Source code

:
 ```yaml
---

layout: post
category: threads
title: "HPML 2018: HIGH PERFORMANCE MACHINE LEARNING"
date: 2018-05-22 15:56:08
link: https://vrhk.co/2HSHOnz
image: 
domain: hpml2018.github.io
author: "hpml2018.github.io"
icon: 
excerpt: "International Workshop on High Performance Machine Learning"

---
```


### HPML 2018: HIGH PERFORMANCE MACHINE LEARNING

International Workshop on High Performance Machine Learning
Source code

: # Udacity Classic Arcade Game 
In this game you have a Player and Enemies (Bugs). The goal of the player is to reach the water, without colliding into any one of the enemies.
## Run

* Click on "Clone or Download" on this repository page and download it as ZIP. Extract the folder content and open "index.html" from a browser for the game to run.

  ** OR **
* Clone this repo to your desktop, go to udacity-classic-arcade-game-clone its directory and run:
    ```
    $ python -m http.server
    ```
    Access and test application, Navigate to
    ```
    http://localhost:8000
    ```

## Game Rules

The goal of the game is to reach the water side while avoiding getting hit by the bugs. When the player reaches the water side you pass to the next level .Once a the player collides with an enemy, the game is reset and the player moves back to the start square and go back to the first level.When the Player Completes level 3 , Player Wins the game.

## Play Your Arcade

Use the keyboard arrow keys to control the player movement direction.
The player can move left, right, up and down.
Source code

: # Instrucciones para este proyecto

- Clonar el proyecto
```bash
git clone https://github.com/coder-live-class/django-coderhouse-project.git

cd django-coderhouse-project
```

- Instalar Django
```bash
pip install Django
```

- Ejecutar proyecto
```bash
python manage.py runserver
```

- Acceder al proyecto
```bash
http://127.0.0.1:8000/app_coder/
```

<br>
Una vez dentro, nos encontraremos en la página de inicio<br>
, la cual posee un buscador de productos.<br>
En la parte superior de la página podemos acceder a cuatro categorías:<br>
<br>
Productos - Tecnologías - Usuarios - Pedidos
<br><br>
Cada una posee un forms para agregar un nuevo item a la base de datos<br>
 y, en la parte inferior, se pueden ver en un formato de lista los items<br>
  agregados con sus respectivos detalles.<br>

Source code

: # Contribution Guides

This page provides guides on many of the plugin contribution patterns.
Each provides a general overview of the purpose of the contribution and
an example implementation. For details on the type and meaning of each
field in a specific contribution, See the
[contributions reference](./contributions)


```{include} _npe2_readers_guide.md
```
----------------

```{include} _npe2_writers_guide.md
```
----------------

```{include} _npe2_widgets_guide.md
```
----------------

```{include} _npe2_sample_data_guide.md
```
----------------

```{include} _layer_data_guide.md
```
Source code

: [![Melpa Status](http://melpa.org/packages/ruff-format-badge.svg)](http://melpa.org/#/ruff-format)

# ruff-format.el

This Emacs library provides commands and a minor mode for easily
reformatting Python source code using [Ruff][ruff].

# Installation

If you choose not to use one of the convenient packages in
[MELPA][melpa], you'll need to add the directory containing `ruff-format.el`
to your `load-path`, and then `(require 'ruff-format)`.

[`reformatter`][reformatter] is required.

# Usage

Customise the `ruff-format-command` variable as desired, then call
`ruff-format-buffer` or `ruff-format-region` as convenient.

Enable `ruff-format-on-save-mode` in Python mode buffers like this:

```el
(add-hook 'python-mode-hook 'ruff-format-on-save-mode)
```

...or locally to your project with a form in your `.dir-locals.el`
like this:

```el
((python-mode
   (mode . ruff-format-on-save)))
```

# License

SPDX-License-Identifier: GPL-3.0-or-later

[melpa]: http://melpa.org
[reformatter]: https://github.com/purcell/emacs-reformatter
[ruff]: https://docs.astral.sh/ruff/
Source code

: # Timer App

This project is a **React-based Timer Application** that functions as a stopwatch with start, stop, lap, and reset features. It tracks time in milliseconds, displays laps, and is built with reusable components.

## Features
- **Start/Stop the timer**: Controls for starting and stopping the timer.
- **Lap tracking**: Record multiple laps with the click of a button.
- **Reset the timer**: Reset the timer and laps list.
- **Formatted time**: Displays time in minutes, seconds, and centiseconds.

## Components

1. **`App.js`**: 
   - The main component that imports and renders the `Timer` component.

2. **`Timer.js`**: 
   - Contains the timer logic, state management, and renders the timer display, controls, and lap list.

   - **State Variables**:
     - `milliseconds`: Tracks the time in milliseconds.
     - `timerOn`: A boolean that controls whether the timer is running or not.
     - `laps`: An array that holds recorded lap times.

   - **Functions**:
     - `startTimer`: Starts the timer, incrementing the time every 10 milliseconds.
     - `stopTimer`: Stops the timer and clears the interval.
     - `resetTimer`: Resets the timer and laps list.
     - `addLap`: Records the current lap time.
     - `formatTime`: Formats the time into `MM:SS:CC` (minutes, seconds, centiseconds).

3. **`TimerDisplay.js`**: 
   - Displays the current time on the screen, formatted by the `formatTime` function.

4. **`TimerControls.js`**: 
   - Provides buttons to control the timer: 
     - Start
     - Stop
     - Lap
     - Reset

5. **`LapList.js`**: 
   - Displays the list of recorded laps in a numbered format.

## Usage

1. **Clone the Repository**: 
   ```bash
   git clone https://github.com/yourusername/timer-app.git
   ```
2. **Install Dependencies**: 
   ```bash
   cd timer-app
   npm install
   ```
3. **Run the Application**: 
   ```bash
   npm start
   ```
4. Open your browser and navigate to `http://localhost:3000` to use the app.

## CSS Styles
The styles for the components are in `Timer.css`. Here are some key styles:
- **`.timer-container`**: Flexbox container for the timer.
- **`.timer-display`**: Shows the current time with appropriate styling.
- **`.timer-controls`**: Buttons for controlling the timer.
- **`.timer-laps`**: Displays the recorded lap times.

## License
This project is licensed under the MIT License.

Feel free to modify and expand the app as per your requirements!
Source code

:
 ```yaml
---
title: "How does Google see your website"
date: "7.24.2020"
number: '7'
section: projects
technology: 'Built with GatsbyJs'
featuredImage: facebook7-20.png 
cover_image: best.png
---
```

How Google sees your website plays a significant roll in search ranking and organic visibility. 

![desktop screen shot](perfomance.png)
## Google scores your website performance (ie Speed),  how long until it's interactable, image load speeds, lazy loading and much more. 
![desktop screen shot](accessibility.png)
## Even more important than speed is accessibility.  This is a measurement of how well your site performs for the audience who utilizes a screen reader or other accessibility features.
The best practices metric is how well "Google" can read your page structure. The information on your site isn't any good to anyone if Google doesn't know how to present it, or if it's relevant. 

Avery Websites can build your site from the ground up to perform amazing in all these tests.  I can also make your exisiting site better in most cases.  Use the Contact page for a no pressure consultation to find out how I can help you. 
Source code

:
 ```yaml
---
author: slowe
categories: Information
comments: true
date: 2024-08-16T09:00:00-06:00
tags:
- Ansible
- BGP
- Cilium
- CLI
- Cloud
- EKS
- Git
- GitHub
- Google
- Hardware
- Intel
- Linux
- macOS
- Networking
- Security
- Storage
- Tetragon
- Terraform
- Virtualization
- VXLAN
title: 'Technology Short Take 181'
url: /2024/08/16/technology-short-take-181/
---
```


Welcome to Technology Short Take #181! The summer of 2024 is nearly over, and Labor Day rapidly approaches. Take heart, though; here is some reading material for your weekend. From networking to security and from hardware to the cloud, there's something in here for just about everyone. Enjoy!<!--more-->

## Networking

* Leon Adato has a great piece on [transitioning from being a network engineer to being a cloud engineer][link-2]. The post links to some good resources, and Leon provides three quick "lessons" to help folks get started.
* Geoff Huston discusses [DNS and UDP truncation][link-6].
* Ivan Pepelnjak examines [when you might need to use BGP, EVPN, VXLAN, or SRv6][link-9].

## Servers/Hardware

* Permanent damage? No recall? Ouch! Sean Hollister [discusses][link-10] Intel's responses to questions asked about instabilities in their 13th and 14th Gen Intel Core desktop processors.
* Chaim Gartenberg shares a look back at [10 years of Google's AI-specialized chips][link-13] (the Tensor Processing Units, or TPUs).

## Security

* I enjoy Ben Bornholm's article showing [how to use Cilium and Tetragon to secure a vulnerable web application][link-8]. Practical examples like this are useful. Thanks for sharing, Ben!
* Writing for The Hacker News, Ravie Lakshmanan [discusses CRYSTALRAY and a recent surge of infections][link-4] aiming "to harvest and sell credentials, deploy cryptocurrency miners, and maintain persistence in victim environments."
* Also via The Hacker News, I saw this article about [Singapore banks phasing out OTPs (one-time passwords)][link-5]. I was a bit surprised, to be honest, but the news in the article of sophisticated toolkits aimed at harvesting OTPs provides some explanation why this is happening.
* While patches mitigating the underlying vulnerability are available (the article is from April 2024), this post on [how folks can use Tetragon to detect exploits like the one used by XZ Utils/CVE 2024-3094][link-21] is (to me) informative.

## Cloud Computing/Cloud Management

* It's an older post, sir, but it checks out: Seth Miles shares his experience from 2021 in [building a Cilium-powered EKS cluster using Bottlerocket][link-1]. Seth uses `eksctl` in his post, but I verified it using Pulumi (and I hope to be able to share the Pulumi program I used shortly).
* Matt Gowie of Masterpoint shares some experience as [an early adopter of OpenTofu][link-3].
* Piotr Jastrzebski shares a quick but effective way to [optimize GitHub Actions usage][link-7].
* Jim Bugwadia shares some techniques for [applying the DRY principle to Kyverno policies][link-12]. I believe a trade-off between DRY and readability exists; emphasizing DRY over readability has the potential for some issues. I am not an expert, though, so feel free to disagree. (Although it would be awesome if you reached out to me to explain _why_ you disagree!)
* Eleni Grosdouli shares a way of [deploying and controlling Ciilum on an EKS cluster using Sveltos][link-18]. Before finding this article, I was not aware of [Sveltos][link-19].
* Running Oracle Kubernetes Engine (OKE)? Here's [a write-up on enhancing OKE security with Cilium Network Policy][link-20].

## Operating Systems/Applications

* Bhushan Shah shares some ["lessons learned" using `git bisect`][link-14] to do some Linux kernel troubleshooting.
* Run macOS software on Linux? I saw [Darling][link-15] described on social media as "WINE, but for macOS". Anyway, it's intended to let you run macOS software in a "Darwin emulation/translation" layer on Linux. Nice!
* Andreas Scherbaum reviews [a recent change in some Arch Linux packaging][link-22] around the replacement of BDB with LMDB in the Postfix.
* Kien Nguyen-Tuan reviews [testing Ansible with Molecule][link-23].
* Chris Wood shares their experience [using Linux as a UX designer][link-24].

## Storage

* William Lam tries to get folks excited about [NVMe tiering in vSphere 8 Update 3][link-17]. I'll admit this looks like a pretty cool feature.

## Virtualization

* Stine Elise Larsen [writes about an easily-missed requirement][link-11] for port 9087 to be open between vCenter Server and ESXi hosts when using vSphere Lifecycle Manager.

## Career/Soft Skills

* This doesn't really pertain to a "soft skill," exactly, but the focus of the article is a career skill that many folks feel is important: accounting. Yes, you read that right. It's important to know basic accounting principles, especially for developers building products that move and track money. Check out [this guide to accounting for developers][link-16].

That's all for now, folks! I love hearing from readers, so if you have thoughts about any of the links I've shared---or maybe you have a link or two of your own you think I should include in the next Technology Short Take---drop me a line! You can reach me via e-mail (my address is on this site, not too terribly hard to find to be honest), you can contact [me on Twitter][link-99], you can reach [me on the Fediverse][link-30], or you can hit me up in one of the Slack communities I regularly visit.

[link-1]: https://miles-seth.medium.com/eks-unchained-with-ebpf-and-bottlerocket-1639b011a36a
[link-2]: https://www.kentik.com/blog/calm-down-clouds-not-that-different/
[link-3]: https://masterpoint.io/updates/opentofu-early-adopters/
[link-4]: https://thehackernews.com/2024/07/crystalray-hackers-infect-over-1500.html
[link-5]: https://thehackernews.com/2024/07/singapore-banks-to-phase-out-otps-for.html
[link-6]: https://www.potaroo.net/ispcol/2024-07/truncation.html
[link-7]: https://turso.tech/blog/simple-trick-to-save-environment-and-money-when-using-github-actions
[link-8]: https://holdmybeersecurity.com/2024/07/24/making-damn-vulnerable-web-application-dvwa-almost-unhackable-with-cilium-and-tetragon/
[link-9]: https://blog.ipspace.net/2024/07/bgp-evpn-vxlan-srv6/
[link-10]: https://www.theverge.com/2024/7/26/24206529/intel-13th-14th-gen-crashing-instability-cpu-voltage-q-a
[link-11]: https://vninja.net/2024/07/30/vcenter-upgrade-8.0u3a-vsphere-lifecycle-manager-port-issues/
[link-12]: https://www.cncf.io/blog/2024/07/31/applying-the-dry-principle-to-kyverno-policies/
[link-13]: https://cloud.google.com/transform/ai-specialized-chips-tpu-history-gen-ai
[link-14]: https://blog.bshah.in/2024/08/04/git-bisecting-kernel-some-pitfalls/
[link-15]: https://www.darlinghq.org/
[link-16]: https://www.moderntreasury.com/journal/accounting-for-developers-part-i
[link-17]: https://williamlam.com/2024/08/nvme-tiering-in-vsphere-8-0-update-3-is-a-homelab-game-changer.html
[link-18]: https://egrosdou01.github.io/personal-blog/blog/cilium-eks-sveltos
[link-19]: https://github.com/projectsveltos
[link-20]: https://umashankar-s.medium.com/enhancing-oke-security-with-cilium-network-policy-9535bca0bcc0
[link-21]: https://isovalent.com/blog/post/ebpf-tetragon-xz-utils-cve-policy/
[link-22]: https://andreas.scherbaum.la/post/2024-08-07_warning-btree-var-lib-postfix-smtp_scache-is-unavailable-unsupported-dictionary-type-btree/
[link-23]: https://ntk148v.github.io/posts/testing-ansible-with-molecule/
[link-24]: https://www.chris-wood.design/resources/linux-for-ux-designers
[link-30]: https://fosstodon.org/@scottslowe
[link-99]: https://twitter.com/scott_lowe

◇ ◇ ◇ ◇ ◇

If a line in the entries contains "truncation", copy it.

Exercise answer =>
* Geoff Huston discusses [DNS and UDP truncation][link-6].
[link-6]: https://www.potaroo.net/ispcol/2024-07/truncation.html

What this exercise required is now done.